EXERCISE DETAILS: Write out the data exactly, keeping every line.

______________________________

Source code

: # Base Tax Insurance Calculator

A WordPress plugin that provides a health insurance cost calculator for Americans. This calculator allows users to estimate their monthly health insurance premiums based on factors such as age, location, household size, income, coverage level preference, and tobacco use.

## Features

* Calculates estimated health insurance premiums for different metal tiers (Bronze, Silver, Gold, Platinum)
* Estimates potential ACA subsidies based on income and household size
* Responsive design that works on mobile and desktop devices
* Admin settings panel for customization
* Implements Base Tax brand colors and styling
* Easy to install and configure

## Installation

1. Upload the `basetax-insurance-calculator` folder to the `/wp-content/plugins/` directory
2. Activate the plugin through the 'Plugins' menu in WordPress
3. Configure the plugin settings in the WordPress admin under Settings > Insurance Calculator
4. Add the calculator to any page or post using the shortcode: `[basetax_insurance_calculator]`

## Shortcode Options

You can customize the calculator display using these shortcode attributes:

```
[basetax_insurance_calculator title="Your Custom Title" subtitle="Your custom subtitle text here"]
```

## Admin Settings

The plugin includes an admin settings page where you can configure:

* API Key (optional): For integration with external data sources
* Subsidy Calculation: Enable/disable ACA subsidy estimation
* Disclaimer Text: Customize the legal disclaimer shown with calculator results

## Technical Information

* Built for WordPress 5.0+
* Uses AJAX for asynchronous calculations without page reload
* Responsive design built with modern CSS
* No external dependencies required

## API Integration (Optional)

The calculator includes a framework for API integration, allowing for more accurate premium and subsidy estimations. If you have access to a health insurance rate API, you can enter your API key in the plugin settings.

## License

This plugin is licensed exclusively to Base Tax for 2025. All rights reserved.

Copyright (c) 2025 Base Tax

______________________________

ANSWER FOR THIS EXERCISE:
Source code

: # Base Tax Insurance Calculator

A WordPress plugin that provides a health insurance cost calculator for Americans. This calculator allows users to estimate their monthly health insurance premiums based on factors such as age, location, household size, income, coverage level preference, and tobacco use.

## Features

* Calculates estimated health insurance premiums for different metal tiers (Bronze, Silver, Gold, Platinum)
* Estimates potential ACA subsidies based on income and household size
* Responsive design that works on mobile and desktop devices
* Admin settings panel for customization
* Implements Base Tax brand colors and styling
* Easy to install and configure

## Installation

1. Upload the `basetax-insurance-calculator` folder to the `/wp-content/plugins/` directory
2. Activate the plugin through the 'Plugins' menu in WordPress
3. Configure the plugin settings in the WordPress admin under Settings > Insurance Calculator
4. Add the calculator to any page or post using the shortcode: `[basetax_insurance_calculator]`

## Shortcode Options

You can customize the calculator display using these shortcode attributes:

```
[basetax_insurance_calculator title="Your Custom Title" subtitle="Your custom subtitle text here"]
```

## Admin Settings

The plugin includes an admin settings page where you can configure:

* API Key (optional): For integration with external data sources
* Subsidy Calculation: Enable/disable ACA subsidy estimation
* Disclaimer Text: Customize the legal disclaimer shown with calculator results

## Technical Information

* Built for WordPress 5.0+
* Uses AJAX for asynchronous calculations without page reload
* Responsive design built with modern CSS
* No external dependencies required

## API Integration (Optional)

The calculator includes a framework for API integration, allowing for more accurate premium and subsidy estimations. If you have access to a health insurance rate API, you can enter your API key in the plugin settings.

## License

This plugin is licensed exclusively to Base Tax for 2025. All rights reserved.

Copyright (c) 2025 Base Tax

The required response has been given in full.